What you are asked to do: Check which lines of the entries that follow hold "void", then give the number of those lines and nothing more.
Records below:
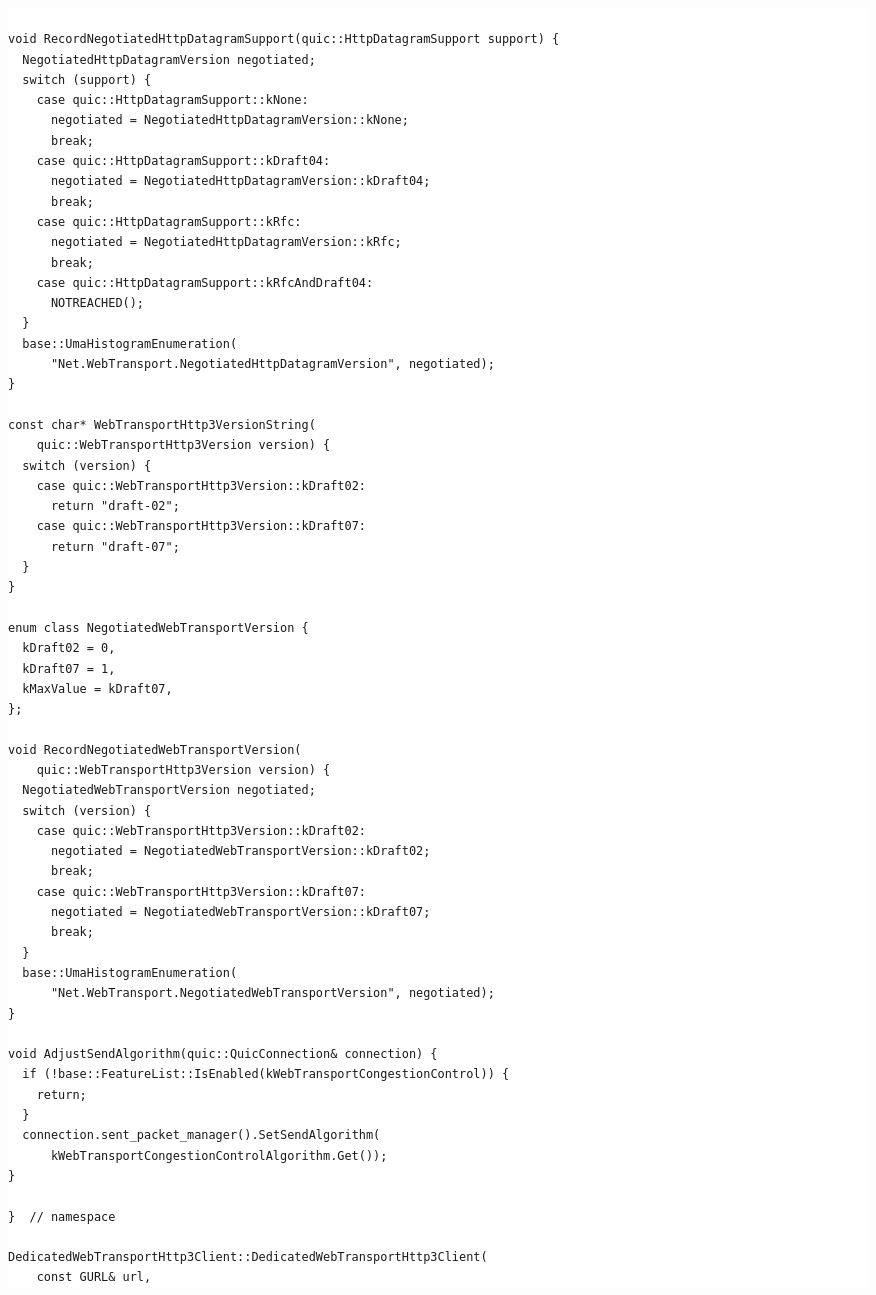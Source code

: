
 ```

void RecordNegotiatedHttpDatagramSupport(quic::HttpDatagramSupport support) {
  NegotiatedHttpDatagramVersion negotiated;
  switch (support) {
    case quic::HttpDatagramSupport::kNone:
      negotiated = NegotiatedHttpDatagramVersion::kNone;
      break;
    case quic::HttpDatagramSupport::kDraft04:
      negotiated = NegotiatedHttpDatagramVersion::kDraft04;
      break;
    case quic::HttpDatagramSupport::kRfc:
      negotiated = NegotiatedHttpDatagramVersion::kRfc;
      break;
    case quic::HttpDatagramSupport::kRfcAndDraft04:
      NOTREACHED();
  }
  base::UmaHistogramEnumeration(
      "Net.WebTransport.NegotiatedHttpDatagramVersion", negotiated);
}

const char* WebTransportHttp3VersionString(
    quic::WebTransportHttp3Version version) {
  switch (version) {
    case quic::WebTransportHttp3Version::kDraft02:
      return "draft-02";
    case quic::WebTransportHttp3Version::kDraft07:
      return "draft-07";
  }
}

enum class NegotiatedWebTransportVersion {
  kDraft02 = 0,
  kDraft07 = 1,
  kMaxValue = kDraft07,
};

void RecordNegotiatedWebTransportVersion(
    quic::WebTransportHttp3Version version) {
  NegotiatedWebTransportVersion negotiated;
  switch (version) {
    case quic::WebTransportHttp3Version::kDraft02:
      negotiated = NegotiatedWebTransportVersion::kDraft02;
      break;
    case quic::WebTransportHttp3Version::kDraft07:
      negotiated = NegotiatedWebTransportVersion::kDraft07;
      break;
  }
  base::UmaHistogramEnumeration(
      "Net.WebTransport.NegotiatedWebTransportVersion", negotiated);
}

void AdjustSendAlgorithm(quic::QuicConnection& connection) {
  if (!base::FeatureList::IsEnabled(kWebTransportCongestionControl)) {
    return;
  }
  connection.sent_packet_manager().SetSendAlgorithm(
      kWebTransportCongestionControlAlgorithm.Get());
}

}  // namespace

DedicatedWebTransportHttp3Client::DedicatedWebTransportHttp3Client(
    const GURL& url,
```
End of Records.
Task answer: 3